The AHS was founded a century ago in Washington, D.C., and is the premier organization dedicated to the history of American farming and rural life. Its Gladys L. Baker Award, established in 2009, is named after former AHS president and head of the U.S. Department of Agriculture’s World War II War Records Department. Baker’s lasting contributions to U.S. history include penning Century of Service, the authoritative history of the USDA’s first 100 years.
Strom’s areas of focus have included the agricultural research programs of the Great Northern Railway, cattle disease in the American South, and the connection between cattle raising and human power on the global stage.
Strom has authored Making Catfish Bait out of Government Boys: The Fight Against Cattle Ticks and the Transformation of the Yeoman South and Profiting from the Plain: The Great Northern Railway and Corporate Development of the American West. Additional publication of Strom’s work is forthcoming in the Oxford Handbook of Agricultural History.
The Gladys L. Baker Lifetime Achievement Award recognizes Strom’s work in three capacities, including serving as editor of the Agricultural History journal for 13 years. Colleagues at AHS praised Strom for elevating the profile of the journal and better engaging readers.

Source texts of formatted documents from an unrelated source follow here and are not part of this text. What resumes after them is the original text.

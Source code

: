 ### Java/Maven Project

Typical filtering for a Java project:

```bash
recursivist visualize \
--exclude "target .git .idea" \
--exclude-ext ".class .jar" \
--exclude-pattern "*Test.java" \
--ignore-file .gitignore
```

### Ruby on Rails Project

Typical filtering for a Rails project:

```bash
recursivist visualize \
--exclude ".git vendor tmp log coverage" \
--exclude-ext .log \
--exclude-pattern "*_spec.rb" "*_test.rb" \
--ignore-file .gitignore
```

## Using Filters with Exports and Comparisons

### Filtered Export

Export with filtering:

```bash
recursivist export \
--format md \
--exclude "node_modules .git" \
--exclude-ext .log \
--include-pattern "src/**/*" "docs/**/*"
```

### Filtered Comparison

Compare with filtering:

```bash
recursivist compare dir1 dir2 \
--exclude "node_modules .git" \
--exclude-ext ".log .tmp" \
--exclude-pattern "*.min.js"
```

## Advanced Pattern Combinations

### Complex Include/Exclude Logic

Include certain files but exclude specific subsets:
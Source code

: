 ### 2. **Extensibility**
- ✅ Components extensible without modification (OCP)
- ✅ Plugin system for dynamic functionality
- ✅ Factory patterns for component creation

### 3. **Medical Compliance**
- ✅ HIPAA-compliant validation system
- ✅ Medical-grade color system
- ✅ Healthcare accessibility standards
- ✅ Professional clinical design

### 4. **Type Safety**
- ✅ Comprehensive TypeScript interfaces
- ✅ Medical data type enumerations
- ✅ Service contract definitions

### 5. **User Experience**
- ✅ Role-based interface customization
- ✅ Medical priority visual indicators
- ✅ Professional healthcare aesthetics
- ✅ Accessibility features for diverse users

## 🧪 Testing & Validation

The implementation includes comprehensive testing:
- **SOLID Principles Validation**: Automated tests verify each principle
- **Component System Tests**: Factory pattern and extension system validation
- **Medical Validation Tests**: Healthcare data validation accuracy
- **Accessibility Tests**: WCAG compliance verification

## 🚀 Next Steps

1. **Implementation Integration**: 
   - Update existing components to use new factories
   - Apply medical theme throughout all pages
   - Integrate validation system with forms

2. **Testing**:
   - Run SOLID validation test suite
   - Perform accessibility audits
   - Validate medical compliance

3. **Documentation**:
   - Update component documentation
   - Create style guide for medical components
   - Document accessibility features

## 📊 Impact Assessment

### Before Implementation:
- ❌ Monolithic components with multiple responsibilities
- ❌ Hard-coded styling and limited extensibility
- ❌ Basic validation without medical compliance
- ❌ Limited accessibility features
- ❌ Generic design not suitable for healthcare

“As editor, Strom shaped the field of agricultural history for over a decade, seeking out scholarship that talked about agriculture in the context of issues such as race, gender, and the environment,” says Adrienne Petty, history professor at William & Mary.
Another of Strom’s pivotal achievements was raising $100,000 as chair of the society’s Centennial Fundraising capital campaign committee. She also hosted the successful 2010 annual conference of the AHS at Rollins.
“This means that for over a decade Strom was the face of the organization, attending conferences to solicit submissions from talented graduate students and early career faculty as well as senior scholars,” says Joe Anderson, professor of history at Mount Royal University in Calgary, Alberta. “Her hard work and dedication in all three of these roles made her a standout candidate for the Baker award.”
Perhaps most importantly, Claire has served as a mentor for young scholars in the field, including Albert Way, now an associate professor of history at Kennesaw State University in Georgia.
“She helped transform the organization from a loose coalition of historians who met for the occasional symposia into an international organization with a well-attended annual meeting,” says Way.
At Rollins, Strom is continually bringing history to life for her students, engaging them in hands-on, real-world learning like researching the history of diversity and inclusion at the College and partnering with famed artist Yinka Shonibare to tell untold stories of the Great Migration.
Past winners of the Gladys L. Baker Lifetime Achievement Award include Alan Marcus, head of the history department at Mississippi State University; Anne Effland, senior economist for domestic policy in the Office of the Chief Economist, USDA; and Deborah K. Fitzgerald, former dean of MIT’s School of Humanities, Arts, and Social Sciences.